What to produce: All lines from the one containing "有一个关于 Sedgwich 实现的有趣评论，特别是哈佛" through the final line of the entries are to be written out verbatim; no other line is to be included.

-- -- --

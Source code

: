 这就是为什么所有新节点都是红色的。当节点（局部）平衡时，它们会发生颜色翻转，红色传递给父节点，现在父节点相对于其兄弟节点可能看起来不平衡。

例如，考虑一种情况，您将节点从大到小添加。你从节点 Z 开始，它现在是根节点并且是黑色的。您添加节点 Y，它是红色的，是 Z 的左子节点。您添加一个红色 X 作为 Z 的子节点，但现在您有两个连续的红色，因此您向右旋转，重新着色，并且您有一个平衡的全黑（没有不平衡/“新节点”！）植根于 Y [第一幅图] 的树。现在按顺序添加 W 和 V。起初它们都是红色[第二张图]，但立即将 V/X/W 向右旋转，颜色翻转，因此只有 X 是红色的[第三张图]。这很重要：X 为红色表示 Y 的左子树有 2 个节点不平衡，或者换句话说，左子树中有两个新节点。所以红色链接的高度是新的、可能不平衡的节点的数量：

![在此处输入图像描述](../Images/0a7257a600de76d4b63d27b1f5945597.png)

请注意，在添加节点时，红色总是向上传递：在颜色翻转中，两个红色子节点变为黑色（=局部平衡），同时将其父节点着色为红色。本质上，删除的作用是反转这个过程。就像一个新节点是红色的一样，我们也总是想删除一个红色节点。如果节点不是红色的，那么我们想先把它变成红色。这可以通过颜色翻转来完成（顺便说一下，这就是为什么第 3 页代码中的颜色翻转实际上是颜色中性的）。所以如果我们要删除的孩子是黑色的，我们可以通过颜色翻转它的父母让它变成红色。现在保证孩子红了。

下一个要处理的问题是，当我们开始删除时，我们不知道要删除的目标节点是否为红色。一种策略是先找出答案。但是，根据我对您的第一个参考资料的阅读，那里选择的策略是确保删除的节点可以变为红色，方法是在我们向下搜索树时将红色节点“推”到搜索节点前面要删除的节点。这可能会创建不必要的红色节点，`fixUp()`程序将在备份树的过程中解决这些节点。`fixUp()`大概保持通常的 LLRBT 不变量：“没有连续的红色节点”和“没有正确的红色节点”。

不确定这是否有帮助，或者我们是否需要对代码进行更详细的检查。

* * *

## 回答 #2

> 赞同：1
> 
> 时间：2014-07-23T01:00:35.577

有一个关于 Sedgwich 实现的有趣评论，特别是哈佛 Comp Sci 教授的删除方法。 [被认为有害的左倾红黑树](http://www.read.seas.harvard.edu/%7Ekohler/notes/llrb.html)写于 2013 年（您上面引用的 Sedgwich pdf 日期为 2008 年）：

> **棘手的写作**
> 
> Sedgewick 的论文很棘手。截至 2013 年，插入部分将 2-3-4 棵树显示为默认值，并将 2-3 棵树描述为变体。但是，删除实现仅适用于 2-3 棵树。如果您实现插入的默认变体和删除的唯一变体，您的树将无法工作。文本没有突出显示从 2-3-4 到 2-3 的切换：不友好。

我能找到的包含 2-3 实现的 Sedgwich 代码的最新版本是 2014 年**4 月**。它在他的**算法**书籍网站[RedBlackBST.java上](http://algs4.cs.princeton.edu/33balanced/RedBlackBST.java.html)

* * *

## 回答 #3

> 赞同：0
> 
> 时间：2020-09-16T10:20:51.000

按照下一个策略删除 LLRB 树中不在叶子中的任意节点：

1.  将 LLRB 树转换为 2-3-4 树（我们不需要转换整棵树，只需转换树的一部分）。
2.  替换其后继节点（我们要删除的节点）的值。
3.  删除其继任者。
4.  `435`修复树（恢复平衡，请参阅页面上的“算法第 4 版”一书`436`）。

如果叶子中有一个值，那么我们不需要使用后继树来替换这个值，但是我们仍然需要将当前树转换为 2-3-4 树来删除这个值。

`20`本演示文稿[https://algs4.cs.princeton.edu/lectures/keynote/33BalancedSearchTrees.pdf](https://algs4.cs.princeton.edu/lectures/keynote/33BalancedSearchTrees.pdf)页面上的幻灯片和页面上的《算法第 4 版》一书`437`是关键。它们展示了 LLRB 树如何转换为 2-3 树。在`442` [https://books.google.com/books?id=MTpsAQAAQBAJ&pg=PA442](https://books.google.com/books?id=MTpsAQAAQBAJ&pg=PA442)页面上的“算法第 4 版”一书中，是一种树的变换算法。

-- -- --

Solution to the exercise:
有一个关于 Sedgwich 实现的有趣评论，特别是哈佛 Comp Sci 教授的删除方法。 [被认为有害的左倾红黑树](http://www.read.seas.harvard.edu/%7Ekohler/notes/llrb.html)写于 2013 年（您上面引用的 Sedgwich pdf 日期为 2008 年）：

> **棘手的写作**
> 
> Sedgewick 的论文很棘手。截至 2013 年，插入部分将 2-3-4 棵树显示为默认值，并将 2-3 棵树描述为变体。但是，删除实现仅适用于 2-3 棵树。如果您实现插入的默认变体和删除的唯一变体，您的树将无法工作。文本没有突出显示从 2-3-4 到 2-3 的切换：不友好。

我能找到的包含 2-3 实现的 Sedgwich 代码的最新版本是 2014 年**4 月**。它在他的**算法**书籍网站[RedBlackBST.java上](http://algs4.cs.princeton.edu/33balanced/RedBlackBST.java.html)

* * *

## 回答 #3

> 赞同：0
> 
> 时间：2020-09-16T10:20:51.000

按照下一个策略删除 LLRB 树中不在叶子中的任意节点：

1.  将 LLRB 树转换为 2-3-4 树（我们不需要转换整棵树，只需转换树的一部分）。
2.  替换其后继节点（我们要删除的节点）的值。
3.  删除其继任者。
4.  `435`修复树（恢复平衡，请参阅页面上的“算法第 4 版”一书`436`）。

如果叶子中有一个值，那么我们不需要使用后继树来替换这个值，但是我们仍然需要将当前树转换为 2-3-4 树来删除这个值。

`20`本演示文稿[https://algs4.cs.princeton.edu/lectures/keynote/33BalancedSearchTrees.pdf](https://algs4.cs.princeton.edu/lectures/keynote/33BalancedSearchTrees.pdf)页面上的幻灯片和页面上的《算法第 4 版》一书`437`是关键。它们展示了 LLRB 树如何转换为 2-3 树。在`442` [https://books.google.com/books?id=MTpsAQAAQBAJ&pg=PA442](https://books.google.com/books?id=MTpsAQAAQBAJ&pg=PA442)页面上的“算法第 4 版”一书中，是一种树的变换算法。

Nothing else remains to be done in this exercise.